PROBLEM TO WORK ON: In the records below, some lines contain the word "label". Copy each of them.

---------- MATERIAL TO PROCESS

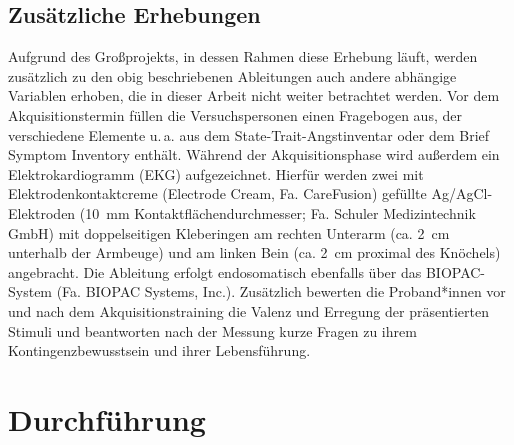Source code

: 			
		\subsection{Zusätzliche Erhebungen}\label{ableitungen}
			Aufgrund des Großprojekts, in dessen Rahmen diese Erhebung läuft, werden zusätzlich zu den obig beschriebenen Ableitungen auch andere abhängige Variablen erhoben, die in dieser Arbeit nicht weiter betrachtet werden. Vor dem Akquisitionstermin füllen die Versuchspersonen einen Fragebogen aus, der verschiedene Elemente u.\,a. aus dem State-Trait-Angstinventar \parencite{STAI} oder dem Brief Symptom Inventory \parencite{BSI} enthält.
			Während der Akquisitionsphase wird außerdem ein Elektrokardiogramm (EKG) aufgezeichnet. Hierfür werden zwei mit Elektrodenkontaktcreme (Electrode Cream, Fa. CareFusion) gefüllte Ag/AgCl-Elektroden (\SI{10}{\milli\meter} Kontaktflächendurchmesser; Fa. Schuler Medizintechnik GmbH) mit doppelseitigen Kleberingen am rechten Unterarm (ca. \SI{2}{\centi\meter} unterhalb der Armbeuge) und am linken Bein (ca. \SI{2}{\centi\meter} proximal des Knöchels) angebracht. Die Ableitung erfolgt endosomatisch ebenfalls über das BIOPAC-System (Fa. BIOPAC Systems, Inc.). 
			Zusätzlich bewerten die Proband*innen vor und nach dem Akquisitionstraining die Valenz und Erregung der präsentierten Stimuli und beantworten nach der Messung kurze Fragen zu ihrem Kontingenzbewusstsein und ihrer Lebensführung. 



	\section{Durchführung}\label{durchführung}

--------------------

SOLUTION TO THIS TASK:
		\subsection{Zusätzliche Erhebungen}\label{ableitungen}
	\section{Durchführung}\label{durchführung}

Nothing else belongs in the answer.